Thriller writer James Patterson recently released the world’s first self-destructing book. It was a gimmick – you could buy the ‘self-destructing’ version of his latest novel, which erased itself after 24 hours, or you could wait another few days and buy it in traditional book form. Patterson’s a former ad guy, so it’s not surprising that he’d come up with something like this, a stunt closely aligned to the next generation’s affections with self-destructing and disappearing content. And while we won’t have a true gauge on how effective this promotion was for some time, it’s definitely gained Patterson a lot of attention which he’d otherwise not have received – so should other writers be considering new publishing options like this?
A Changing Conversation
We’re living in extremely interesting times, from a communications perspective. The advent of social media has changed the way we interact – people are more connected, in terms of both reach and access, than ever before. This connectivity is unprecedented – we don’t know the full effects and implications of this new world, because we’re all in the midst of living in and exploring it. But what we do know is it’s different. People’s habits are changing, audience expectations and evolving, and in this, the whole structure of arts and entertainment is shifting. What we’ve long known to be the way of things is mutating before us.
This is most obvious in publishing, newspapers being the easiest example, with print publications declining as more and more people get their daily news and information online. Books, too, are changing, with Kindles and eReaders becoming more commonplace. The flow-on effect of this is that the traditional publishing model is no longer as profitable – getting a book accepted by a major publisher has always been hard, but with an increasing amount of pressure on the bottom line, the money available for new writers is rapidly drying up. Some of those publishing losses are balanced out by lower costs – an eBook costs nowhere near as much to produce as a physical book, but the return is also diminished, because they can’t charge the same amount for a digital copy. Mostly, the result is flat, there’s really not a heap for publishers to gain from the shift to more electronic readers, but as with newspapers, where traditional outlets are getting beaten is by smaller, more agile competitors who don’t have the overheads and revenue requirements that are strangling the giants. The opportunities for new players – like self-publishers – are greater than ever – though it’s a hard path to reach any sort of significant audience.
The film industry’s facing similar challenges – with more and more films available via illegitimate means so quickly online, we’re seeing fewer arthouse films get picked up by big cinema chains. This is why you’re seeing so many big-budget Hollywood films – remakes of sequels of remakes – over and over, at the movies. Because people can’t replicate the experience of seeing those epic movies at home – advances in home cinema and larger TV screens mean we can get pretty much replicate an arthouse cinema experience in our lounge room. But we can’t do massive sound, we can’t do 3D. As such, Hollywood is taking fewer risks on smaller projects, which means less opportunity for young filmmakers coming through – in the late nineties we had low-budget debuts from Darren Aronofsky (‘Pi’) and Chris Nolan (‘Memento’) that may not have even been released in the modern cinema marketplace. Yet, those are the films that got those guys to where they are now – Aronofsky’s ‘Black Swan’ was a cinematic masterpiece, and Nolan’s now one of the biggest names in movies, fuelled by the success of his Batman trilogy. With Hollywood taking fewer risks in smaller films, we may be missing out on the next generation of great film directors, and with fewer opportunities for up and coming artists, we could, effectively, see a decline in the quality of cinema for years to come. Unless we start looking elsewhere.

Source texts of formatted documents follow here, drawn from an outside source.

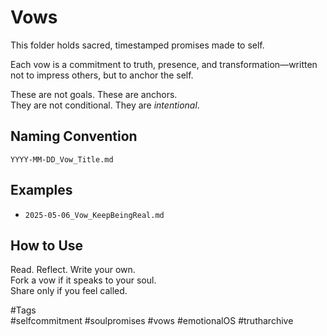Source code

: # Vows

This folder holds sacred, timestamped promises made to self.

Each vow is a commitment to truth, presence, and transformation—written not to impress others, but to anchor the self.

These are not goals. These are anchors.  
They are not conditional. They are *intentional*.

## Naming Convention

`YYYY-MM-DD_Vow_Title.md`

## Examples

- `2025-05-06_Vow_KeepBeingReal.md`

## How to Use

Read. Reflect. Write your own.  
Fork a vow if it speaks to your soul.  
Share only if you feel called.

#Tags  
#selfcommitment #soulpromises #vows #emotionalOS #trutharchive
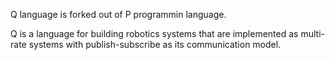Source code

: Q language is forked out of P programmin language.

Q is a language for building robotics systems that are implemented as multi-rate systems with publish-subscribe as its communication model. 
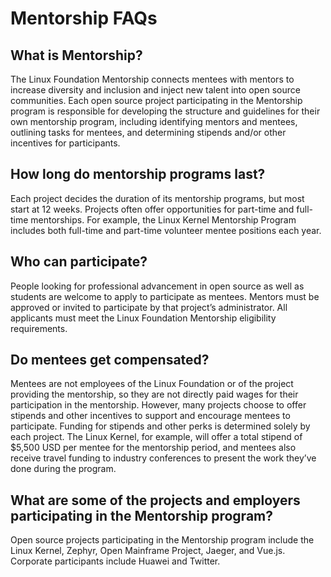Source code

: # Mentorship FAQs

## What is Mentorship? <a id="MentorshipFAQs-WhatisCommunityBridgeMentorship?"></a>

The Linux Foundation Mentorship connects mentees with mentors to increase diversity and inclusion and inject new talent into open source communities. Each open source project participating in the Mentorship program is responsible for developing the structure and guidelines for their own mentorship program, including identifying mentors and mentees, outlining tasks for mentees, and determining stipends and/or other incentives for participants.

## How long do mentorship programs last? <a id="MentorshipFAQs-Howlongdomentorshipprogramslast?"></a>

Each project decides the duration of its mentorship programs, but most start at 12 weeks. Projects often offer opportunities for part-time and full-time mentorships. For example, the Linux Kernel Mentorship Program includes both full-time and part-time volunteer mentee positions each year.

## Who can participate? <a id="MentorshipFAQs-Whocanparticipate?"></a>

People looking for professional advancement in open source as well as students are welcome to apply to participate as mentees. Mentors must be approved or invited to participate by that project’s administrator. All applicants must meet the Linux Foundation Mentorship eligibility requirements.

## Do mentees get compensated? <a id="MentorshipFAQs-Domenteesgetcompensated?"></a>

Mentees are not employees of the Linux Foundation or of the project providing the mentorship, so they are not directly paid wages for their participation in the mentorship. However, many projects choose to offer stipends and other incentives to support and encourage mentees to participate. Funding for stipends and other perks is determined solely by each project. The Linux Kernel, for example, will offer a total stipend of $5,500 USD per mentee for the mentorship period, and mentees also receive travel funding to industry conferences to present the work they’ve done during the program.

## What are some of the projects and employers participating in the Mentorship program? <a id="MentorshipFAQs-WhataresomeoftheprojectsandemployersparticipatinginCommunityBridgeMentorship?"></a>

Open source projects participating in the Mentorship program include the Linux Kernel, Zephyr, Open Mainframe Project, Jaeger, and Vue.js. Corporate participants include Huawei and Twitter.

The Diversification of Creation
What we have seen in the film industry is that more young artists are branching into new mediums. Where they may not have opportunities in film, more innovative and creative work is coming from platforms like YouTube, Vine and Instagram. Some of these artists have progressed from their online work to cinematic opportunities – Neill Blomkamp, the director of ‘District 9’, got his first big Hollywood break because Peter Jackson saw some of the short films he’d made in his spare time on YouTube. Josh Trank, who directed the excellent ‘Chronicle’ gained recognition through his short films posted online (including this Star Wars ‘found footage’ short). Trank is now slated to direct a new, standalone, Star Wars film, as well as the Fantastic Four reboot. The next wave of film-making talent is more diversified, spread across various mediums, pushing the boundaries of what’s possible in new forms – and as these two examples highlight, there can be significant benefits to just being present and proactive, posting content to build your profile and build recognition. While what we know as the traditional progression of film creative is changing, we’re seeing greater opportunities through access to cameras and editing/creation apps – if you’re looking for the directors of tomorrow, you might be better off checking out ‘Best of Vine’ than Sundance (note: one of the films that generated the most buzz at the most recent Sundance was ‘Tangerine’, which was shot almost entirely on an iPhone).

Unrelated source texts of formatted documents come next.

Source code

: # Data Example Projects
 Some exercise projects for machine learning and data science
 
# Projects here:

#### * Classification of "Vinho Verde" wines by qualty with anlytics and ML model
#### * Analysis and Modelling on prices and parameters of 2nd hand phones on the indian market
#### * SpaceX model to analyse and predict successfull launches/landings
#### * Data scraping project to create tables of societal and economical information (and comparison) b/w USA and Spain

Opportunities in Innovation
So what does this mean for publishing? Really, it means that we need to consider ways to be more innovative with what we do. Patterson’s exploding novel may seem like a pretty gimmicky gimmick, but this is where we need to be looking as the next iteration of book publishing and connecting with our audiences. People these days are seeking more immersive experiences, with websites tied into content and apps tied into social media discussions. As more movie studios tap into this and get better at a 360 degree approach to their content, that immersion will become the expectation, and that expectation will extend to other forms of entertainment media. Exploding books are one thing, as a concept that might get you a bit more attention for your next book launch, but it’s not so much the idea itself that’s interesting about Patterson’s promotion. It’s the fact that an author like Patterson is innovating that’s interesting, and it highlights the need for all authors to consider new platforms, new processes, new ways to engage readers. The opportunities are there, the mediums are available – it may be worth taking the time to consider how to best use them to communicate and connect with your audience.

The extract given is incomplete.